O padre vivia em casa ampla, com uma grande chaminé onde dependurados estavam dezenas e dezenas de lustrosos chouriços e linguiças que, gulosos, fitavam o rapaz a quem uma fome cruel e eterna atormentava, sempre de barriga a dar horas.
-São chouriços e linguiças.
-Não, grande estúpido, são os padres-eternos e as almas-santas.
Depois de assim industriado lá começou a trabalhar para o senhor padre-cura. Mas o passadio era mau e os maus tratos eram muitos e quando chegou o Inverno deram-lhe só uma saca com que se tapar.

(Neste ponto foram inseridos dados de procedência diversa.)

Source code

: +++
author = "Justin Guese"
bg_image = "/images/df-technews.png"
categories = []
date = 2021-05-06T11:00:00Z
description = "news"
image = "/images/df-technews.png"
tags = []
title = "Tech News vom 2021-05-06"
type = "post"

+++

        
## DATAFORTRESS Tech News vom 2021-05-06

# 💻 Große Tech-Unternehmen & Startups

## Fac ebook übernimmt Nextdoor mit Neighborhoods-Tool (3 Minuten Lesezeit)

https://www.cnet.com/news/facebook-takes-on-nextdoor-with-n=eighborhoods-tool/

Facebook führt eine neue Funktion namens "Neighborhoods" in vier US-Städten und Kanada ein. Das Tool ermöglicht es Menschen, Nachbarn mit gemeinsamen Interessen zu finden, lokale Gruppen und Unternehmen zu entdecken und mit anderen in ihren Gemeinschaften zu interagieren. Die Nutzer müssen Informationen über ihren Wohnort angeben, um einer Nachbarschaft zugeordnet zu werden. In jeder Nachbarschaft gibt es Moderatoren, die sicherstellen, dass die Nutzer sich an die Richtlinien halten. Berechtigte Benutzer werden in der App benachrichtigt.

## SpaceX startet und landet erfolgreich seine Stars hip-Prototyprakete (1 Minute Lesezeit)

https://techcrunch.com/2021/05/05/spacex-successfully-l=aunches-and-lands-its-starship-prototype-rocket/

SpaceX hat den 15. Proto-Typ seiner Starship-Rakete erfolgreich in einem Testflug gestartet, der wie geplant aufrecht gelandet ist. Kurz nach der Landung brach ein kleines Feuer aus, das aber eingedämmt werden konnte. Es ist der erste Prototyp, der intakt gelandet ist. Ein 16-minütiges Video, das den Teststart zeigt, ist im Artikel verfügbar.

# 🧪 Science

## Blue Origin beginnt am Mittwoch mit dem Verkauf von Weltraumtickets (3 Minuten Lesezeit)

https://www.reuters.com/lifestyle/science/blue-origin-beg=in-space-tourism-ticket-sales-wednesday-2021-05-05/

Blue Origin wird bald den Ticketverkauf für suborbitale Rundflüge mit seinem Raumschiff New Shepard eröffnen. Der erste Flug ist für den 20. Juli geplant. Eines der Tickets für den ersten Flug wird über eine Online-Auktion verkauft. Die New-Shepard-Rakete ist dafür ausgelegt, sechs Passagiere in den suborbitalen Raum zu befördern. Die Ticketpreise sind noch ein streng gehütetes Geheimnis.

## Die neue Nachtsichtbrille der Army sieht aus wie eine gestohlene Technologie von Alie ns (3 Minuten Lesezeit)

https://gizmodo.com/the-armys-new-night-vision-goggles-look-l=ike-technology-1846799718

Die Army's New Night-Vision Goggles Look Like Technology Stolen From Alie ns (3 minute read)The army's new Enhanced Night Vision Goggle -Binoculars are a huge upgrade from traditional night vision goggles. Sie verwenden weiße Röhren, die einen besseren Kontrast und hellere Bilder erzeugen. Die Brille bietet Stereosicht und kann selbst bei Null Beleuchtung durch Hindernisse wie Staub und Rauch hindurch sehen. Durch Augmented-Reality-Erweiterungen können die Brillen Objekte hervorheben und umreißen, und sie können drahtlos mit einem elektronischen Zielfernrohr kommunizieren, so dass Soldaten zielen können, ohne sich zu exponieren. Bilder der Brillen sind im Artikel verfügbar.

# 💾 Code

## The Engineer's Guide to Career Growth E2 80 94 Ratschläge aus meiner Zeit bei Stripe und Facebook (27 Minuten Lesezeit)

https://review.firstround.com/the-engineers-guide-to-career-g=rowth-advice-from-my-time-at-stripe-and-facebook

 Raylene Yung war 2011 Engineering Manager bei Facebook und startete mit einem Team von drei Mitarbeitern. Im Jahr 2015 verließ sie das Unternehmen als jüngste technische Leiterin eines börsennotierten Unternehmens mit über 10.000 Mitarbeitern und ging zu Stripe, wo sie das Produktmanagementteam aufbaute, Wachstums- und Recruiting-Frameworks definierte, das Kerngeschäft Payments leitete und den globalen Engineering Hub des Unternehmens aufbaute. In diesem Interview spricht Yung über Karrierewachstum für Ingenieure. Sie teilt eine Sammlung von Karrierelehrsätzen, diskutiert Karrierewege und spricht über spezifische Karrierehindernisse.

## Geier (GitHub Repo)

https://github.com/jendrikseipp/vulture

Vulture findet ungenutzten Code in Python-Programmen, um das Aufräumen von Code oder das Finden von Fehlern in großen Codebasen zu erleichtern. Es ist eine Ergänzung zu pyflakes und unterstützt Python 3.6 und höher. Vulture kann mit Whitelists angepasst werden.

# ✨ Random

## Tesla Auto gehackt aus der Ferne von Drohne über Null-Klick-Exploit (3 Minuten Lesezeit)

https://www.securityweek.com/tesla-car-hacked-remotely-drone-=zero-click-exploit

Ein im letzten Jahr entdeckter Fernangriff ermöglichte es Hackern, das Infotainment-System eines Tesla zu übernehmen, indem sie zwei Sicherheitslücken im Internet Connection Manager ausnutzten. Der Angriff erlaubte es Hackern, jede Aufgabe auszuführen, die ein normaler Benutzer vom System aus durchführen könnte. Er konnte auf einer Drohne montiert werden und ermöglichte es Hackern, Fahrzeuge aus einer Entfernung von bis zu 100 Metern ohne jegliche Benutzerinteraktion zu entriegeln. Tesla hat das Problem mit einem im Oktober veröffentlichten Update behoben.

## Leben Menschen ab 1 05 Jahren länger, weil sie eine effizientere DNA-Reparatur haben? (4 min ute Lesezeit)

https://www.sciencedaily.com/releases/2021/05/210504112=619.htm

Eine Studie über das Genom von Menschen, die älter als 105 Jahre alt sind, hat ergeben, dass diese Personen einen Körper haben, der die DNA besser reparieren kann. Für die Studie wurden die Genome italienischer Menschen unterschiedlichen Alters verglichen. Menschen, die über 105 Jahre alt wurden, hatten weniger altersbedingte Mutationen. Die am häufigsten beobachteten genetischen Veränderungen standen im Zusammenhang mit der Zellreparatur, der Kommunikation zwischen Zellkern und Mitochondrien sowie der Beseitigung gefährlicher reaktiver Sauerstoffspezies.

E mesmo dormindo junto ao borralho o frio era tanto que o não deixava pregar olho.
-Padre-cura, tenho frio! - bradava-lhe o rapaz.
-Onde tens a saca?
-Tenho-a em baixo.
-Pois põe-na em cima.
-Padre-cura, tenho frio! - de novo lhe gritava.
-Onde tens a saca?
-Tenho-a em cima.
-Pois põe-na debaixo.
Farto daquele viver o rapaz, uma dada noite, encheu a saca de linguiças, pregou uma varada no rabo do anafado gato, que abalou soltando miados que era mesmo um dó de alma, e gritou para o padre-cura:
-Levanta-te, ó papa-cristos, dos braços da Liquitates, e vai acudir ao papa-ratos que leva a ciência no rabo, e fica-te com os padres-eternos que eu cá levo as almas-santas.
E abalou para nunca mais voltar.
Em tempos de escola primária, como então se dizia, era obrigado a assistir à missa dominical a que se seguia, depois do almoço, a catequese, sob pena de ficar sem recreio toda a semana. Ao anti-clericalismo da Primeira República, e que tão nefasto lhe foi, seguia-se o ensino religioso e doutrinário do Estado Novo. Acabei assim beneficiário de duas influências. O intenso debate que desde o século XVIII, o século das Luzes, afrontou o sagrado e o profano, o laicismo e a religiosidade, permite-nos hoje um olhar sereno e desapaixonado perantes tais realidades, com guerras e ódios à mistura ultrapassámos a dicotomia. Será este o grande debate civilizacional que o mundo muçulmano algum dia terá que fazer.